PC Board renews OPAA! contract

Monday, March 5, 2012

The Pierce City R-6 Board of Education approved renewing a contract with OPAA! Food Management, Inc. to provide breakfast and lunch to the students of the district. The approval came at the Feb. 29 meeting of the school board.

Janie Duffey, regional director for OPAA!, updated the board on new federal dietary requirements that have been enacted since the district started utilizing the food management program. The new guidelines set standards for schools' food quality and participation in meal programs.

"By 2013, every slice of bread, cinnamon roll or pizza crust will have to be 51 percent whole grain," Duffey said. "We are going to have to raise lunch rates to meet United States Department of Agriculture (USDA) standards."

Duffey said that portion sizes will be larger and schools will be required to offer more dark green and orange foods three times a week.

"A lot of students won't take the dark greens," Duffey said. "The oranges will include pumpkin and sweet potatoes.

"We are hoping to offer choices to students," she continued. "Students can decline up to two items on a tray, but next year, students will have to take a fruit or a vegetable every day, and we will have to offer a different fruit or vegetable every day."

Duffey pointed out that the district could offer an apple one day during the week but would not be able to offer applesauce on a later day.

"It's considered the same fruit," she said.

Board members approved the extended contract with the food management program.
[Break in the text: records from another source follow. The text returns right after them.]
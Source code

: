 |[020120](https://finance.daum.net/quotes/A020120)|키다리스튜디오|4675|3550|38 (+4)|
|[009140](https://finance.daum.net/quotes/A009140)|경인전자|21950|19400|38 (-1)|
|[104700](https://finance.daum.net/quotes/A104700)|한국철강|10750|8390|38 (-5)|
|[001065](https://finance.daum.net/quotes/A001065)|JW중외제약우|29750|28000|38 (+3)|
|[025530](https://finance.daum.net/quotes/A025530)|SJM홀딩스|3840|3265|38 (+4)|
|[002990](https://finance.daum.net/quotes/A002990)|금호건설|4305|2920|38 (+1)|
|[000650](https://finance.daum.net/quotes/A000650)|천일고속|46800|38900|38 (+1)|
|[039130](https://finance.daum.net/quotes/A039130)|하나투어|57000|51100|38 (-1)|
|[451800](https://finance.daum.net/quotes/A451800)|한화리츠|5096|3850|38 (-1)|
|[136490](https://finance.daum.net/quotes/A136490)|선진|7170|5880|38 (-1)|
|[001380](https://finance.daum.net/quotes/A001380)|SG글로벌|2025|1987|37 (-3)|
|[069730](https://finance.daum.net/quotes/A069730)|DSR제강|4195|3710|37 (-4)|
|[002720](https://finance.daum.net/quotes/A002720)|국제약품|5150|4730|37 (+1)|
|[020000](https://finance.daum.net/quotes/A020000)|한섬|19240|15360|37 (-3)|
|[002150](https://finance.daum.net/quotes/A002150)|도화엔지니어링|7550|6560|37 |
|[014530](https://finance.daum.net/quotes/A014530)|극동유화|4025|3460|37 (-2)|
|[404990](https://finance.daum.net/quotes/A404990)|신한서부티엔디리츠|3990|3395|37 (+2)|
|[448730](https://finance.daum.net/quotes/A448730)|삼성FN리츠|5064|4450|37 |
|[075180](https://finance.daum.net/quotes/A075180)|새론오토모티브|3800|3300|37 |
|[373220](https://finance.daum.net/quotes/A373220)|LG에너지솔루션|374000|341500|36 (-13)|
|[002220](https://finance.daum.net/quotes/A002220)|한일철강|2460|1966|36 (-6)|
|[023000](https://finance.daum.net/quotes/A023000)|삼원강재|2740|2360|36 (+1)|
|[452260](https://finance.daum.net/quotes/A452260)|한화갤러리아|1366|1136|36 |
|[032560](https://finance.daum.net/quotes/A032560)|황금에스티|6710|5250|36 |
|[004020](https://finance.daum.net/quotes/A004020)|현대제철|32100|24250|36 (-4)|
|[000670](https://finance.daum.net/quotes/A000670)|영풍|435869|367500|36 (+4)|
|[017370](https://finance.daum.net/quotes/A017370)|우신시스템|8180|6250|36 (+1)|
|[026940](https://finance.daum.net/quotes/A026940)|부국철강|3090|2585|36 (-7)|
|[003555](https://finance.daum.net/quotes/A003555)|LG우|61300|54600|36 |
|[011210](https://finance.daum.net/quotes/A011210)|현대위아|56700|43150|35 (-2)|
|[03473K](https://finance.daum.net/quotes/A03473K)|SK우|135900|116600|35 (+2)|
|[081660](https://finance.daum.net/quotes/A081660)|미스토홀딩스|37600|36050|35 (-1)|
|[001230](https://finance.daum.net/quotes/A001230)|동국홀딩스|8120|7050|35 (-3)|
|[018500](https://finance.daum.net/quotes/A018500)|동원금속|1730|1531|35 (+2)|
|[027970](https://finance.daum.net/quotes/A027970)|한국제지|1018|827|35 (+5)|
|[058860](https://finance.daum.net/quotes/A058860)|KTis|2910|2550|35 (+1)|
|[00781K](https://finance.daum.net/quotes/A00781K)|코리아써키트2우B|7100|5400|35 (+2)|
Lunch prices will be determined at a later date.

Richard Werner, of Werner and Associates, presented an update on the district's building projects.

"Things are going well," Werner said. "The weather has been cooperating."

Werner said contractors would probably start erecting the vo-ag building in a week, because workers had primarily been focused on erecting the steel framework on the middle school building.

Werner also spoke of utilizing concrete blocks for a vandal-proof storage area to hold student records.

"The space is there; we will just have to look at using different materials to secure the room," Werner said. "I estimate about a $5,000 difference in costs."

In administrative reports, Gayla DeGraffenreid, Middle School principal, reported attendance at 94 percent for the month.

"We have had a lot of flu," DeGraffenreid said. "Both among students and staff."

Steve Garner, high school principal, reported one senior who was not going to be able to graduate on track with the class in May. The remaining at-risk students should graduate through intervention programs.

Kristi Marion, principal at Central Elementary School, said students participating in the Hoops for Heart fundraiser brought in a total of $4,100.

Superintendent Dr. Aaron Cornman reported he had negotiated with Reliance Communications, the service that provides the district's messenger student notification system, to provide the service at a cost of $1,400.

Cornman also alerted board members about some proposed funding "fixes" for education funds.

"I'm very disappointed in our legislature and our state leaders," Cornman said. "It was announced that the state had released $3 million in transportation funds. That was a ploy. Pierce City only received $2,200 of those funds.

"[Legislators] need to be fixing the formula, not trying to get re-elected," Cornman said.

Cornman also told board members to be thinking of the proposed budget for the 2012-13 academic year.

"If something doesn't happen with the funding formula, as it sits, we're going to lose $180,000," he said.

That loss is calculated on rising costs of district-paid employee insurance premiums, salary schedule adjustments and other cost increases.

Cornman said he is looking into what kind of summer school program the district will offer, and he will report back to the board on his findings.